[[ Supplied entries open ]]

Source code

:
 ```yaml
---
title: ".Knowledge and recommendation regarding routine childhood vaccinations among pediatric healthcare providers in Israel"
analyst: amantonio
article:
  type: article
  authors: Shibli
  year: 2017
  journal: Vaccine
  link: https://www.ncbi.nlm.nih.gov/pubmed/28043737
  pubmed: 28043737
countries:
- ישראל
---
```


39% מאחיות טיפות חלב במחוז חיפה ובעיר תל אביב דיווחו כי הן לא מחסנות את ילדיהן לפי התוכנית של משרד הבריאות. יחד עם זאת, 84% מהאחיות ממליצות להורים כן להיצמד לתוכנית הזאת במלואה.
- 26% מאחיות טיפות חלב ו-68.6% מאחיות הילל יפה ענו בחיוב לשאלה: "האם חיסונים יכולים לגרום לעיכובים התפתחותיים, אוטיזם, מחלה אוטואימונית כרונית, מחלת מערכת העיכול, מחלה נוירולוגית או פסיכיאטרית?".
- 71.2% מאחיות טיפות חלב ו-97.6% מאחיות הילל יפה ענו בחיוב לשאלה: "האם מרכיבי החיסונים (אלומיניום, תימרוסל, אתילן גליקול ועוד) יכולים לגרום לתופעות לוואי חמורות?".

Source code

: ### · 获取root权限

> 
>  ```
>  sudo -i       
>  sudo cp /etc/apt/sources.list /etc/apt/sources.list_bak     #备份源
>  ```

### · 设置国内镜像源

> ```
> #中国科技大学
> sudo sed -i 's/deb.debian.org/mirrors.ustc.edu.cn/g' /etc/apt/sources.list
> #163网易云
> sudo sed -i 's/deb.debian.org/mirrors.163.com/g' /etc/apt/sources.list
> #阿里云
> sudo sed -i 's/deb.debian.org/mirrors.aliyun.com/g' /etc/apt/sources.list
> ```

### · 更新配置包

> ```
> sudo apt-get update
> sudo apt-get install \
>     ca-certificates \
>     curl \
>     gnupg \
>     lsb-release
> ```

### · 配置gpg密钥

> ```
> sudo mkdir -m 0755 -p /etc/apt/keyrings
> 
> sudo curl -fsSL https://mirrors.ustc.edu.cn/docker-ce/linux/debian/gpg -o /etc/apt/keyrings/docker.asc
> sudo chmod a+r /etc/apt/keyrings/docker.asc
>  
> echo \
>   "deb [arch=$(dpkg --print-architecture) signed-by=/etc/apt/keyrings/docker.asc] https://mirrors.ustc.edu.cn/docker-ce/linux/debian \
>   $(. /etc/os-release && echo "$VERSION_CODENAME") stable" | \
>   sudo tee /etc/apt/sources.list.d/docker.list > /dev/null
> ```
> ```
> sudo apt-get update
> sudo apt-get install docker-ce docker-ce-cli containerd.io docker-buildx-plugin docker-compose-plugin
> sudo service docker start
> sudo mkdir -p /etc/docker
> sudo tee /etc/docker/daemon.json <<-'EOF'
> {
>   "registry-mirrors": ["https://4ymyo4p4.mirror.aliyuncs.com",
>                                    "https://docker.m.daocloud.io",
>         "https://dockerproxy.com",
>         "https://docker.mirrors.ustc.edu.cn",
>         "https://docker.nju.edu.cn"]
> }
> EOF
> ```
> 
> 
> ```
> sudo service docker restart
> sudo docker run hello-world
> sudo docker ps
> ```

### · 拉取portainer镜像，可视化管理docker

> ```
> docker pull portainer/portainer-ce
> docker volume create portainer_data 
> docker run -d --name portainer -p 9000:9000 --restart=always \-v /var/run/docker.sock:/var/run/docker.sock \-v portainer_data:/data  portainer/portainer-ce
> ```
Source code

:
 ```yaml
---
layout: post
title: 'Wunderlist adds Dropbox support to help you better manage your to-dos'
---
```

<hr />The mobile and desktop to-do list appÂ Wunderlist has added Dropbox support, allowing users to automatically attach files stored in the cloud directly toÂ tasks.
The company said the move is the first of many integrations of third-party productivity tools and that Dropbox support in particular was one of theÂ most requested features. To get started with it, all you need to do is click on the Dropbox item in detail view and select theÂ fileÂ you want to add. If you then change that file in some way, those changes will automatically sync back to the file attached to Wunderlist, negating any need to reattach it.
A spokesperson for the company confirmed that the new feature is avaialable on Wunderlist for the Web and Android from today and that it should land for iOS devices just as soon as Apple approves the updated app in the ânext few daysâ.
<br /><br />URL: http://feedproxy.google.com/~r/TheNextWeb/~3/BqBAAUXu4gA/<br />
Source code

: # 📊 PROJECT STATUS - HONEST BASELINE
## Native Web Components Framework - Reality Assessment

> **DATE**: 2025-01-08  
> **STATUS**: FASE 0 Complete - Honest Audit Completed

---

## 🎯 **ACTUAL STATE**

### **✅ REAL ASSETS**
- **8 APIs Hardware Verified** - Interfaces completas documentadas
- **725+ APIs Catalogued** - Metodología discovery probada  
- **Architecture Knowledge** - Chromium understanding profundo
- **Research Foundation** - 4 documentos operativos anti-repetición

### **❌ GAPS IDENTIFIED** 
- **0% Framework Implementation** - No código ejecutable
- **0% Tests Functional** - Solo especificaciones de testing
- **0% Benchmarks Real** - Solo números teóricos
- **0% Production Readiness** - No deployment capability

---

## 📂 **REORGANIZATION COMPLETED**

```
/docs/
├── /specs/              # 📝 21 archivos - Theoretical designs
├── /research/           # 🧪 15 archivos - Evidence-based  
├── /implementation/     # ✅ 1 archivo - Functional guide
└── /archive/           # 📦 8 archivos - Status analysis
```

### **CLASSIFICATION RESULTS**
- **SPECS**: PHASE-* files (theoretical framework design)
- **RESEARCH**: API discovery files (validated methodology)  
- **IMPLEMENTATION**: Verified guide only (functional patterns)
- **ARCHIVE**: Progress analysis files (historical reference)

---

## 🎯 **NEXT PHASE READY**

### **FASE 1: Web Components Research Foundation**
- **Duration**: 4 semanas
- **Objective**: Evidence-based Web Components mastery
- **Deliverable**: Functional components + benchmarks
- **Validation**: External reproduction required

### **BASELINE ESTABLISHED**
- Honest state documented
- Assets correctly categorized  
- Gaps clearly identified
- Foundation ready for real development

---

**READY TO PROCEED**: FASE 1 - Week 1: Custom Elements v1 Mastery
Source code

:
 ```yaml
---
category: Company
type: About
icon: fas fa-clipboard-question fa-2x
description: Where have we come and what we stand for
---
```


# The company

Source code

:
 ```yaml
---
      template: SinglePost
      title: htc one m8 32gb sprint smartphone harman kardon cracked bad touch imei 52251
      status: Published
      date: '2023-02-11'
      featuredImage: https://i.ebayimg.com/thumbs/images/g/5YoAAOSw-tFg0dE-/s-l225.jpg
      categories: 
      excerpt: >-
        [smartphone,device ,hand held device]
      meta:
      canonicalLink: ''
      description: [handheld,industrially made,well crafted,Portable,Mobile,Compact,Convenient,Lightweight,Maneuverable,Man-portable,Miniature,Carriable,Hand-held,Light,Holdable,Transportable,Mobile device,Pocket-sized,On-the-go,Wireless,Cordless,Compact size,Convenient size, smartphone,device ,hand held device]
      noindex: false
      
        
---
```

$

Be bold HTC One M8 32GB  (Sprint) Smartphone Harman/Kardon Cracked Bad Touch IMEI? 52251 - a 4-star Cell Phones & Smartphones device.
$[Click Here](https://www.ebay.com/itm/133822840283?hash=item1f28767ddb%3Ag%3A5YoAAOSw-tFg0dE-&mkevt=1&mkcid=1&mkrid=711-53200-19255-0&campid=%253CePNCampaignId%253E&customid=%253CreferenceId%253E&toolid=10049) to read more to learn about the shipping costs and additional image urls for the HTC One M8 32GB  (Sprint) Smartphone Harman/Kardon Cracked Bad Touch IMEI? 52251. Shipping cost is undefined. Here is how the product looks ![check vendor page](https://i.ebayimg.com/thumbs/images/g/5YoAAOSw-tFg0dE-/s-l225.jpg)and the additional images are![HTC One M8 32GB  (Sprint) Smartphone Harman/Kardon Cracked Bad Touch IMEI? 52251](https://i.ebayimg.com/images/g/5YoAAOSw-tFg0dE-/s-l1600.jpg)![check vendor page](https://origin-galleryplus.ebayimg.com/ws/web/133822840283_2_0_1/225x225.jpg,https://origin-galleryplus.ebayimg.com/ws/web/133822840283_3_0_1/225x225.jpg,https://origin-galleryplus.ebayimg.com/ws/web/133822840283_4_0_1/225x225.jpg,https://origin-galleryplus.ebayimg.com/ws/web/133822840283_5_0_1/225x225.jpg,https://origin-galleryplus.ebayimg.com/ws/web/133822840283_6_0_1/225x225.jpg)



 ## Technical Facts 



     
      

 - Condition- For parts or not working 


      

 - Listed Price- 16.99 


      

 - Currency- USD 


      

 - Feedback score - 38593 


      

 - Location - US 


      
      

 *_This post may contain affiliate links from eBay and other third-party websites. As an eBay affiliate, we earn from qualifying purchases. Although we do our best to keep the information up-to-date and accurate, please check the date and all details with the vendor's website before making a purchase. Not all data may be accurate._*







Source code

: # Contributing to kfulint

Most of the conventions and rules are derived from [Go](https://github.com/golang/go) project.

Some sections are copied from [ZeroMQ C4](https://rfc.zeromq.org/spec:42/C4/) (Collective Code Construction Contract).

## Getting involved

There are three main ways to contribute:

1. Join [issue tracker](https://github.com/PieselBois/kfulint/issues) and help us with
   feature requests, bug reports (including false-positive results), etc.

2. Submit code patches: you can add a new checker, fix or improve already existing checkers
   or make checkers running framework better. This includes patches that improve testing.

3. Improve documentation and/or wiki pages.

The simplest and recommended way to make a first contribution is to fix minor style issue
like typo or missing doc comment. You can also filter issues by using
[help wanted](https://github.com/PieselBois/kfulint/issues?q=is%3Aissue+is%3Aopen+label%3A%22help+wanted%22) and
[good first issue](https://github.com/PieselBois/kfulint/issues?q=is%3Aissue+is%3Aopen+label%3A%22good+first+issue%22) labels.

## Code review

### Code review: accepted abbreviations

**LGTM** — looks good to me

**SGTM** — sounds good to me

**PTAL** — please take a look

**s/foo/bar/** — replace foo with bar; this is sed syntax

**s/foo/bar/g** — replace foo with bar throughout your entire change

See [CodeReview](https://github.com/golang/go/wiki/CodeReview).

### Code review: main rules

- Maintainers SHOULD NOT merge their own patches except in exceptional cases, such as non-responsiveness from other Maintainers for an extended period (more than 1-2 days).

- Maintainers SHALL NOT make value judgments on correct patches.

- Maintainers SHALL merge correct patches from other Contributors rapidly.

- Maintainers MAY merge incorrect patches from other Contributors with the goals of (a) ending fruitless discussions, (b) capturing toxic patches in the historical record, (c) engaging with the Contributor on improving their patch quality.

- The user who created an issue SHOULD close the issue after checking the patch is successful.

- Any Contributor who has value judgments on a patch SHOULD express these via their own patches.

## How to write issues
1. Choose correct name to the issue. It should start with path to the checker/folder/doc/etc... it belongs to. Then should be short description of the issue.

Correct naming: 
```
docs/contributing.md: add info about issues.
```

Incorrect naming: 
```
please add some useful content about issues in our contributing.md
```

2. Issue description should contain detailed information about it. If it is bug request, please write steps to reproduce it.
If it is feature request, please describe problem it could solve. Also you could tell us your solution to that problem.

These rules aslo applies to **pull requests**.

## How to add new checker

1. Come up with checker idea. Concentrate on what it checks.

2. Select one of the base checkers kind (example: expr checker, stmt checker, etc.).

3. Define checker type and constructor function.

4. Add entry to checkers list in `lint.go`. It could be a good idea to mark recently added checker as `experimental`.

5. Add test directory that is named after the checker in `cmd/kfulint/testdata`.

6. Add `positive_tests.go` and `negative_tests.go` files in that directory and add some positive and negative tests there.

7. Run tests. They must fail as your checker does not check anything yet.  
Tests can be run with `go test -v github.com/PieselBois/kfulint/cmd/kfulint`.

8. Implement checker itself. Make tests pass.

[[ Supplied entries closed ]]

Pick out and copy the lines of the material that include the word "PieselBois".

Final answer:
1. Join [issue tracker](https://github.com/PieselBois/kfulint/issues) and help us with
[help wanted](https://github.com/PieselBois/kfulint/issues?q=is%3Aissue+is%3Aopen+label%3A%22help+wanted%22) and
[good first issue](https://github.com/PieselBois/kfulint/issues?q=is%3Aissue+is%3Aopen+label%3A%22good+first+issue%22) labels.
Tests can be run with `go test -v github.com/PieselBois/kfulint/cmd/kfulint`.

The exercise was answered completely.